Based in the old Trinity Church in the centre of the town’s market place is The Green Howards Museum which narrates the story of this regiment, now known as the Yorkshire Regiment.
The town is also home to the Richmondshire Museum which features an ‘All Creatures Great and Small’ TV set and a Fenwicks Store. The latter is a business that started in Richmond in 1876 and grew to be a national department store; there is still a Fenwicks in York. A replica 1950’s post office shop was built in the museum in 2007, and new interactive facilities opened in 2013.
The Georgian Theatre Royal, founded in 1788 by the actor Samuel Butler, is just off the market place. A decline in the fortunes of theatre led to its closure in 1848, and it was used as a warehouse for many years. In 1963 the theatre was restored and reopened, with a theatre museum added in 1979. It was extended in 2003, with the addition of a new block providing services and access next to the original auditorium. It is the oldest working Georgian Theatre in the UK, and has seen many famous actors perform on its stage.

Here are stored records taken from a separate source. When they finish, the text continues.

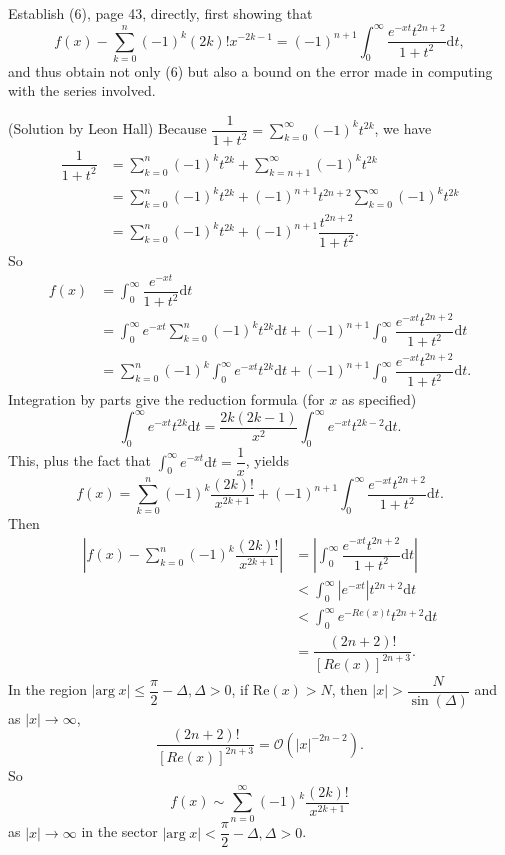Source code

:\begin{problem}\label{problem4chapter3}
Establish (6), page 43, directly, first showing that
$$f(x) - \displaystyle\sum_{k=0}^n (-1)^k (2k)! x^{-2k-1} = (-1)^{n+1} \displaystyle\int_0^{\infty} \dfrac{e^{-xt}t^{2n+2}}{1+t^2} \mathrm{d}t,$$
and thus obtain not only (6) but also a bound on the error made in computing with the series involved.
\end{problem}
\begin{solution}(Solution by Leon Hall)
Because $\dfrac{1}{1+t^2} = \displaystyle\sum_{k=0}^{\infty} (-1)^k t^{2k}$, we have
$$\begin{array}{ll}
\dfrac{1}{1+t^2} &= \displaystyle\sum_{k=0}^n (-1)^k t^{2k} + \displaystyle\sum_{k=n+1}^{\infty} (-1)^k t^{2k} \\
&=\displaystyle\sum_{k=0}^n (-1)^k t^{2k} + (-1)^{n+1} t^{2n+2} \displaystyle\sum_{k=0}^{\infty} (-1)^k t^{2k} \\
&=\displaystyle\sum_{k=0}^n (-1)^k t^{2k} + (-1)^{n+1} \dfrac{t^{2n+2}}{1+t^2}.
\end{array}$$
So
$$\begin{array}{ll}
f(x) &= \displaystyle\int_0^{\infty} \dfrac{e^{-xt}}{1+t^2} \mathrm{d}t \\
&= \displaystyle\int_0^{\infty} e^{-xt} \displaystyle\sum_{k=0}^n (-1)^k t^{2k} \mathrm{d}t + (-1)^{n+1} \displaystyle\int_0^{\infty} \dfrac{e^{-xt} t^{2n+2}}{1+t^2} \mathrm{d}t \\ 
&=\displaystyle\sum_{k=0}^n (-1)^k \displaystyle\int_0^{\infty} e^{-xt}t^{2k}\mathrm{d}t + (-1)^{n+1} \displaystyle\int_0^{\infty} \dfrac{e^{-xt}t^{2n+2}}{1+t^2} \mathrm{d}t.
\end{array}$$
Integration by parts give the reduction formula (for $x$ as specified)
$$\displaystyle\int_0^{\infty} e^{-xt}t^{2k} \mathrm{d}t = \dfrac{2k(2k-1)}{x^2} \displaystyle\int_0^{\infty}e^{-xt} t^{2k-2} \mathrm{d}t.$$
This, plus the fact that $\displaystyle\int_0^{\infty}e^{-xt}\mathrm{d}t = \dfrac{1}{x}$, yields
$$f(x) = \displaystyle\sum_{k=0}^n (-1)^k \dfrac{(2k)!}{x^{2k+1}} + (-1)^{n+1} \displaystyle\int_0^{\infty} \dfrac{e^{-xt} t^{2n+2}}{1+t^2} \mathrm{d}t.$$
Then
$$\begin{array}{ll}
\left| f(x) - \displaystyle\sum_{k=0}^n (-1)^k \dfrac{(2k)!}{x^{2k+1}} \right| &= \left| \displaystyle\int_0^{\infty} \dfrac{e^{-xt} t^{2n+2}}{1+t^2} \mathrm{d}t \right| \\
&< \displaystyle\int_0^{\infty} |e^{-xt}| t^{2n+2} \mathrm{d}t \\
&< \displaystyle\int_0^{\infty} e^{-Re(x)t} t^{2n+2} \mathrm{d}t \\
&= \dfrac{(2n+2)!}{[Re(x)]^{2n+3}}.
\end{array}$$
In the region $|\mathrm{arg \hspace{3pt}} x| \leq \dfrac{\pi}{2} - \Delta, \Delta > 0$, if $\mathrm{Re}(x) > N$, then $|x| > \dfrac{N}{\sin(\Delta)}$ and as $|x| \rightarrow \infty$,
$$\dfrac{(2n+2)!}{[Re(x)]^{2n+3}} = \mathcal{O} \left( |x|^{-2n-2} \right).$$
So
$$f(x) \sim \displaystyle\sum_{n=0}^{\infty} (-1)^k \dfrac{(2k)!}{x^{2k+1}}$$
as $|x| \rightarrow \infty$ in the sector $|\mathrm{arg \hspace{3pt}} x| < \dfrac{\pi}{2} - \Delta, \Delta > 0$.
\end{solution}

The Station, a community-based social enterprise, was formerly Richmond railway station. With a restaurant, 2-screen cinema, art gallery and heritage centre, as well as a bakery, cheese maker, micro brewery, ice-cream parlour and fudge house, it averages 300,000 visitors a year, and is the fourth largest tourist attraction in Yorkshire. In 2008, it won the National Rail Heritage, Ian Allan Publishing award.
The Antient Silver Arrow; Once described as ‘The Daddy of all Sporting Fixtures,’ The Antient Silver Arrow is the World’s longest established and oldest recorded sporting event, dating back to 1673. It was first shot for in Scorton Village, Richmond, North Yorkshire.
Among the many customs of great interest in the Town of Richmond, the Septennial Boundary Riding is perhaps the one of greatest interest. This custom takes the form of a “perambulation,” as the appearance of those who have afterwards been permitted to sign the Roll (as having completed the walk) testifies.